* [Work instruction]: Pictures aside, repeat every entry exactly.
──────── Information provided
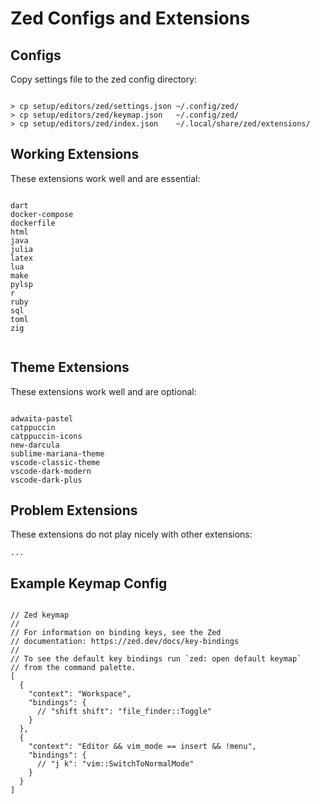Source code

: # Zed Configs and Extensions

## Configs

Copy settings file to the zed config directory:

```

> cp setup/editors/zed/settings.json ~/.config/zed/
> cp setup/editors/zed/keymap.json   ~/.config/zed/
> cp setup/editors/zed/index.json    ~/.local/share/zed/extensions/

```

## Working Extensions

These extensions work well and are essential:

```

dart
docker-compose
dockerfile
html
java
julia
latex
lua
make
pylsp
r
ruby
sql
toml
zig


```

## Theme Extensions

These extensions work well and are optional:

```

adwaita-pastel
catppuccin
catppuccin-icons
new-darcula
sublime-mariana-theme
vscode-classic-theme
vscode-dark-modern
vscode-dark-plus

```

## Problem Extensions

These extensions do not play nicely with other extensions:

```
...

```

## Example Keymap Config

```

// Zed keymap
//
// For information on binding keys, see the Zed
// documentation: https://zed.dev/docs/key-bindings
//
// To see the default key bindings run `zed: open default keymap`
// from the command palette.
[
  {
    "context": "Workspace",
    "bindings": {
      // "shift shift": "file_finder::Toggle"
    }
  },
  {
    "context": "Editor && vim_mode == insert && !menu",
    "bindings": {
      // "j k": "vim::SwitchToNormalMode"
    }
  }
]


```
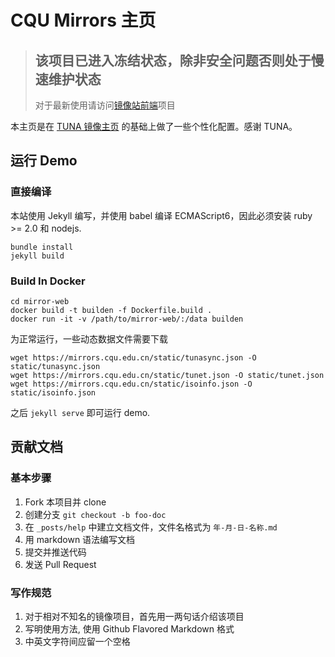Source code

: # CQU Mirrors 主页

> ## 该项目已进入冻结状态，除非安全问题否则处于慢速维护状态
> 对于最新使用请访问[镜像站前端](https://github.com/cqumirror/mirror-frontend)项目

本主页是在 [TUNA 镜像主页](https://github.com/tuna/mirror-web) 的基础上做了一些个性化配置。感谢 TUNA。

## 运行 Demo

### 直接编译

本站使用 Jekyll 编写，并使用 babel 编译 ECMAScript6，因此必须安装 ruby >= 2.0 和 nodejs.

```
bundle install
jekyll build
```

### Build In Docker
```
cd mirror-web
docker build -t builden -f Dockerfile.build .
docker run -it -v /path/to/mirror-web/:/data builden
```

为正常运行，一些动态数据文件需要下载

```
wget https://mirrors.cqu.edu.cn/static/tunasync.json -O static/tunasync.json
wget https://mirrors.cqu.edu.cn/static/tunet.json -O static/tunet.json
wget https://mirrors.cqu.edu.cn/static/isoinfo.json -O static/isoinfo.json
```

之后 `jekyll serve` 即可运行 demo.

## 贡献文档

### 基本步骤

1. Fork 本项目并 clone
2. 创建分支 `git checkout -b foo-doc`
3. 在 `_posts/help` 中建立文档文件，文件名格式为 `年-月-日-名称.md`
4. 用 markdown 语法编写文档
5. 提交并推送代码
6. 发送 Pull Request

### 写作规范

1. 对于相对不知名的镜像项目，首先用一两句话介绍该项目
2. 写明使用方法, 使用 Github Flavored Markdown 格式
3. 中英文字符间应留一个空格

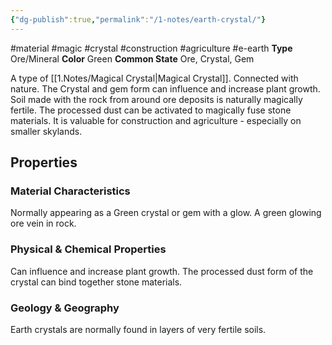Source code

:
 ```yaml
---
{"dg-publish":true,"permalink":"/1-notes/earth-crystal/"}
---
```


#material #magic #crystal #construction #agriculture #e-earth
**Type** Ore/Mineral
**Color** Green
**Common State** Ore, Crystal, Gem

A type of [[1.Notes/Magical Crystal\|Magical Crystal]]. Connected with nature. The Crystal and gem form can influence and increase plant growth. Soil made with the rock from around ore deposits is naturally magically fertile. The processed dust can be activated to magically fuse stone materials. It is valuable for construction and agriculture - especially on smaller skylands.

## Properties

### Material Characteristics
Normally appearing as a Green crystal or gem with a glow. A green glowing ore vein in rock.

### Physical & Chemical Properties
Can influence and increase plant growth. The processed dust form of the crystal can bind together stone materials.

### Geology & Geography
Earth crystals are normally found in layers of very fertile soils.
────────────────
* [Answer to the problem]:
Source code

: # Zed Configs and Extensions

## Configs

Copy settings file to the zed config directory:

```

> cp setup/editors/zed/settings.json ~/.config/zed/
> cp setup/editors/zed/keymap.json   ~/.config/zed/
> cp setup/editors/zed/index.json    ~/.local/share/zed/extensions/

```

## Working Extensions

These extensions work well and are essential:

```

dart
docker-compose
dockerfile
html
java
julia
latex
lua
make
pylsp
r
ruby
sql
toml
zig


```

## Theme Extensions

These extensions work well and are optional:

```

adwaita-pastel
catppuccin
catppuccin-icons
new-darcula
sublime-mariana-theme
vscode-classic-theme
vscode-dark-modern
vscode-dark-plus

```

## Problem Extensions

These extensions do not play nicely with other extensions:

```
...

```

## Example Keymap Config

```

// Zed keymap
//
// For information on binding keys, see the Zed
// documentation: https://zed.dev/docs/key-bindings
//
// To see the default key bindings run `zed: open default keymap`
// from the command palette.
[
  {
    "context": "Workspace",
    "bindings": {
      // "shift shift": "file_finder::Toggle"
    }
  },
  {
    "context": "Editor && vim_mode == insert && !menu",
    "bindings": {
      // "j k": "vim::SwitchToNormalMode"
    }
  }
]


```
Source code

: # CQU Mirrors 主页

> ## 该项目已进入冻结状态，除非安全问题否则处于慢速维护状态
> 对于最新使用请访问[镜像站前端](https://github.com/cqumirror/mirror-frontend)项目

本主页是在 [TUNA 镜像主页](https://github.com/tuna/mirror-web) 的基础上做了一些个性化配置。感谢 TUNA。

## 运行 Demo

### 直接编译

本站使用 Jekyll 编写，并使用 babel 编译 ECMAScript6，因此必须安装 ruby >= 2.0 和 nodejs.

```
bundle install
jekyll build
```

### Build In Docker
```
cd mirror-web
docker build -t builden -f Dockerfile.build .
docker run -it -v /path/to/mirror-web/:/data builden
```

为正常运行，一些动态数据文件需要下载

```
wget https://mirrors.cqu.edu.cn/static/tunasync.json -O static/tunasync.json
wget https://mirrors.cqu.edu.cn/static/tunet.json -O static/tunet.json
wget https://mirrors.cqu.edu.cn/static/isoinfo.json -O static/isoinfo.json
```

之后 `jekyll serve` 即可运行 demo.

## 贡献文档

### 基本步骤

1. Fork 本项目并 clone
2. 创建分支 `git checkout -b foo-doc`
3. 在 `_posts/help` 中建立文档文件，文件名格式为 `年-月-日-名称.md`
4. 用 markdown 语法编写文档
5. 提交并推送代码
6. 发送 Pull Request

### 写作规范

1. 对于相对不知名的镜像项目，首先用一两句话介绍该项目
2. 写明使用方法, 使用 Github Flavored Markdown 格式
3. 中英文字符间应留一个空格

Source code

:
 ```yaml
---
{"dg-publish":true,"permalink":"/1-notes/earth-crystal/"}
---
```


#material #magic #crystal #construction #agriculture #e-earth
**Type** Ore/Mineral
**Color** Green
**Common State** Ore, Crystal, Gem

A type of [[1.Notes/Magical Crystal\|Magical Crystal]]. Connected with nature. The Crystal and gem form can influence and increase plant growth. Soil made with the rock from around ore deposits is naturally magically fertile. The processed dust can be activated to magically fuse stone materials. It is valuable for construction and agriculture - especially on smaller skylands.

## Properties

### Material Characteristics
Normally appearing as a Green crystal or gem with a glow. A green glowing ore vein in rock.

### Physical & Chemical Properties
Can influence and increase plant growth. The processed dust form of the crystal can bind together stone materials.

### Geology & Geography
Earth crystals are normally found in layers of very fertile soils.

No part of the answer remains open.